[Stored data entries]
┄┄┄┄┄┄┄┄┄┄┄┄┄┄┄┄┄┄┄┄

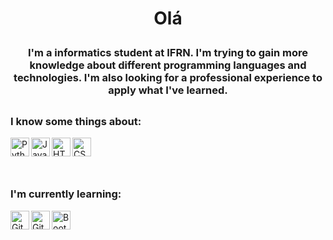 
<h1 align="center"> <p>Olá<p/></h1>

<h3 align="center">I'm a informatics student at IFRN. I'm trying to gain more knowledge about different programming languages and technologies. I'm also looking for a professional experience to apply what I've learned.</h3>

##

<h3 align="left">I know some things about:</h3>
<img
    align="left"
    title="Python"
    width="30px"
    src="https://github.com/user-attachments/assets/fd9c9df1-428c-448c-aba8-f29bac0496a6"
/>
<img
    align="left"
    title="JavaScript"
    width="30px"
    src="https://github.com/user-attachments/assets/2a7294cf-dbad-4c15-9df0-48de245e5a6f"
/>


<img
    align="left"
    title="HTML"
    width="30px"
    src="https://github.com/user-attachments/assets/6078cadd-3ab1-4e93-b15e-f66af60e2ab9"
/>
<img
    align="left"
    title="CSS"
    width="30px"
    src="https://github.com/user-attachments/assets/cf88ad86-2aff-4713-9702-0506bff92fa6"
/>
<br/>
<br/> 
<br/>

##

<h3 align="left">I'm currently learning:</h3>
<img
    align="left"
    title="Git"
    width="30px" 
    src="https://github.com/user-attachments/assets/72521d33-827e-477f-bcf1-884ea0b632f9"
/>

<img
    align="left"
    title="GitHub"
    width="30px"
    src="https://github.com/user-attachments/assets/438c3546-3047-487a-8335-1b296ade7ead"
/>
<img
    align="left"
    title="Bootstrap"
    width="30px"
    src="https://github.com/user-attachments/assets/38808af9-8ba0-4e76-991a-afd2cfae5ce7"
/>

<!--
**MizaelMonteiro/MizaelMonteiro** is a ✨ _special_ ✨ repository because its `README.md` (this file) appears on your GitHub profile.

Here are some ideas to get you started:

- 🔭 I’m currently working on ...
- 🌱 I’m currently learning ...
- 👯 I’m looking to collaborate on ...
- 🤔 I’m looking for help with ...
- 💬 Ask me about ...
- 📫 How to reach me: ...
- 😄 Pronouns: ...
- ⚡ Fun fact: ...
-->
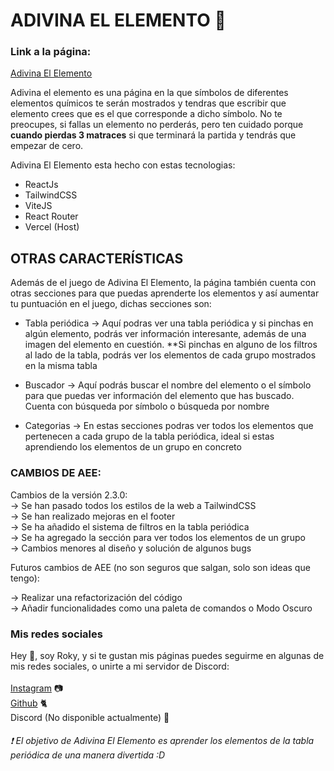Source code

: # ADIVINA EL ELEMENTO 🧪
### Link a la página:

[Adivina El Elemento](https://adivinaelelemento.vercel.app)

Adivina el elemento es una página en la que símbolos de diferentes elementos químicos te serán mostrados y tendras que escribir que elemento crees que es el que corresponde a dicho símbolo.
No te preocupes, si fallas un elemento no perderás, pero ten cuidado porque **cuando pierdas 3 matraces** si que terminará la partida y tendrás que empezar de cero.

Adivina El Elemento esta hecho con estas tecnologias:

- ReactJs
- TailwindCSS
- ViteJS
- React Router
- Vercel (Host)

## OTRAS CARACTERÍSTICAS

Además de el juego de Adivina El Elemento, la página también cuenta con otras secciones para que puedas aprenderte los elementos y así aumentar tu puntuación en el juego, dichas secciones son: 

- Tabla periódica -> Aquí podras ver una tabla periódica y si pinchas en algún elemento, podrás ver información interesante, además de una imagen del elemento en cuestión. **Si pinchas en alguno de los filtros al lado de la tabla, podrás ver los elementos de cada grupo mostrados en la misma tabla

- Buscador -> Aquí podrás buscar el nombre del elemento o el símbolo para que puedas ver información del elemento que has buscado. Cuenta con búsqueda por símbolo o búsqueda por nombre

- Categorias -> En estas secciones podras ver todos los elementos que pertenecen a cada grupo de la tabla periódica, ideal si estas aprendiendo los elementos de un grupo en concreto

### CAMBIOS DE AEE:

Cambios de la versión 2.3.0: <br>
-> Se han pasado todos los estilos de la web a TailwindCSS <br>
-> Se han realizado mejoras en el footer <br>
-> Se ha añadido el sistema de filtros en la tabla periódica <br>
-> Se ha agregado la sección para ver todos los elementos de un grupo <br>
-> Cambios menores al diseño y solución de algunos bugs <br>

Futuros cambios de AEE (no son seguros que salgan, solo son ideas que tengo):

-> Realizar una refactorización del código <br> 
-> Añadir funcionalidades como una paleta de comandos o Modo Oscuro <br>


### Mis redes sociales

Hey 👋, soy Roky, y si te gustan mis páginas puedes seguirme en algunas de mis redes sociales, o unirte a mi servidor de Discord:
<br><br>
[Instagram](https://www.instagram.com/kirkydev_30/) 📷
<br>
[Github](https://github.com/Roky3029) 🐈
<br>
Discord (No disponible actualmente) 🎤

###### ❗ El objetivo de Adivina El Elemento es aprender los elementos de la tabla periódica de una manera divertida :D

┄┄┄┄┄┄┄┄┄┄┄┄┄┄┄┄┄┄┄┄

_PROBLEM DESCRIPTION_.
Should a record include a picture, omit it from your copy and return the rest unchanged.

_WRITTEN REPLY_.
<h1 align="center"> <p>Olá<p/></h1>

<h3 align="center">I'm a informatics student at IFRN. I'm trying to gain more knowledge about different programming languages and technologies. I'm also looking for a professional experience to apply what I've learned.</h3>

##

<h3 align="left">I know some things about:</h3>
<img
    align="left"
    title="Python"
    width="30px"
    src="https://github.com/user-attachments/assets/fd9c9df1-428c-448c-aba8-f29bac0496a6"
/>
<img
    align="left"
    title="JavaScript"
    width="30px"
    src="https://github.com/user-attachments/assets/2a7294cf-dbad-4c15-9df0-48de245e5a6f"
/>


<img
    align="left"
    title="HTML"
    width="30px"
    src="https://github.com/user-attachments/assets/6078cadd-3ab1-4e93-b15e-f66af60e2ab9"
/>
<img
    align="left"
    title="CSS"
    width="30px"
    src="https://github.com/user-attachments/assets/cf88ad86-2aff-4713-9702-0506bff92fa6"
/>
<br/>
<br/> 
<br/>

##

<h3 align="left">I'm currently learning:</h3>
<img
    align="left"
    title="Git"
    width="30px" 
    src="https://github.com/user-attachments/assets/72521d33-827e-477f-bcf1-884ea0b632f9"
/>

<img
    align="left"
    title="GitHub"
    width="30px"
    src="https://github.com/user-attachments/assets/438c3546-3047-487a-8335-1b296ade7ead"
/>
<img
    align="left"
    title="Bootstrap"
    width="30px"
    src="https://github.com/user-attachments/assets/38808af9-8ba0-4e76-991a-afd2cfae5ce7"
/>

<!--
**MizaelMonteiro/MizaelMonteiro** is a ✨ _special_ ✨ repository because its `README.md` (this file) appears on your GitHub profile.

Here are some ideas to get you started:

- 🔭 I’m currently working on ...
- 🌱 I’m currently learning ...
- 👯 I’m looking to collaborate on ...
- 🤔 I’m looking for help with ...
- 💬 Ask me about ...
- 📫 How to reach me: ...
- 😄 Pronouns: ...
- ⚡ Fun fact: ...
-->
Source code

: # ADIVINA EL ELEMENTO 🧪
### Link a la página:

[Adivina El Elemento](https://adivinaelelemento.vercel.app)

Adivina el elemento es una página en la que símbolos de diferentes elementos químicos te serán mostrados y tendras que escribir que elemento crees que es el que corresponde a dicho símbolo.
No te preocupes, si fallas un elemento no perderás, pero ten cuidado porque **cuando pierdas 3 matraces** si que terminará la partida y tendrás que empezar de cero.

Adivina El Elemento esta hecho con estas tecnologias:

- ReactJs
- TailwindCSS
- ViteJS
- React Router
- Vercel (Host)

## OTRAS CARACTERÍSTICAS

Además de el juego de Adivina El Elemento, la página también cuenta con otras secciones para que puedas aprenderte los elementos y así aumentar tu puntuación en el juego, dichas secciones son: 

- Tabla periódica -> Aquí podras ver una tabla periódica y si pinchas en algún elemento, podrás ver información interesante, además de una imagen del elemento en cuestión. **Si pinchas en alguno de los filtros al lado de la tabla, podrás ver los elementos de cada grupo mostrados en la misma tabla

- Buscador -> Aquí podrás buscar el nombre del elemento o el símbolo para que puedas ver información del elemento que has buscado. Cuenta con búsqueda por símbolo o búsqueda por nombre

- Categorias -> En estas secciones podras ver todos los elementos que pertenecen a cada grupo de la tabla periódica, ideal si estas aprendiendo los elementos de un grupo en concreto

### CAMBIOS DE AEE:

Cambios de la versión 2.3.0: <br>
-> Se han pasado todos los estilos de la web a TailwindCSS <br>
-> Se han realizado mejoras en el footer <br>
-> Se ha añadido el sistema de filtros en la tabla periódica <br>
-> Se ha agregado la sección para ver todos los elementos de un grupo <br>
-> Cambios menores al diseño y solución de algunos bugs <br>

Futuros cambios de AEE (no son seguros que salgan, solo son ideas que tengo):

-> Realizar una refactorización del código <br> 
-> Añadir funcionalidades como una paleta de comandos o Modo Oscuro <br>


### Mis redes sociales

Hey 👋, soy Roky, y si te gustan mis páginas puedes seguirme en algunas de mis redes sociales, o unirte a mi servidor de Discord:
<br><br>
[Instagram](https://www.instagram.com/kirkydev_30/) 📷
<br>
[Github](https://github.com/Roky3029) 🐈
<br>
Discord (No disponible actualmente) 🎤

###### ❗ El objetivo de Adivina El Elemento es aprender los elementos de la tabla periódica de una manera divertida :D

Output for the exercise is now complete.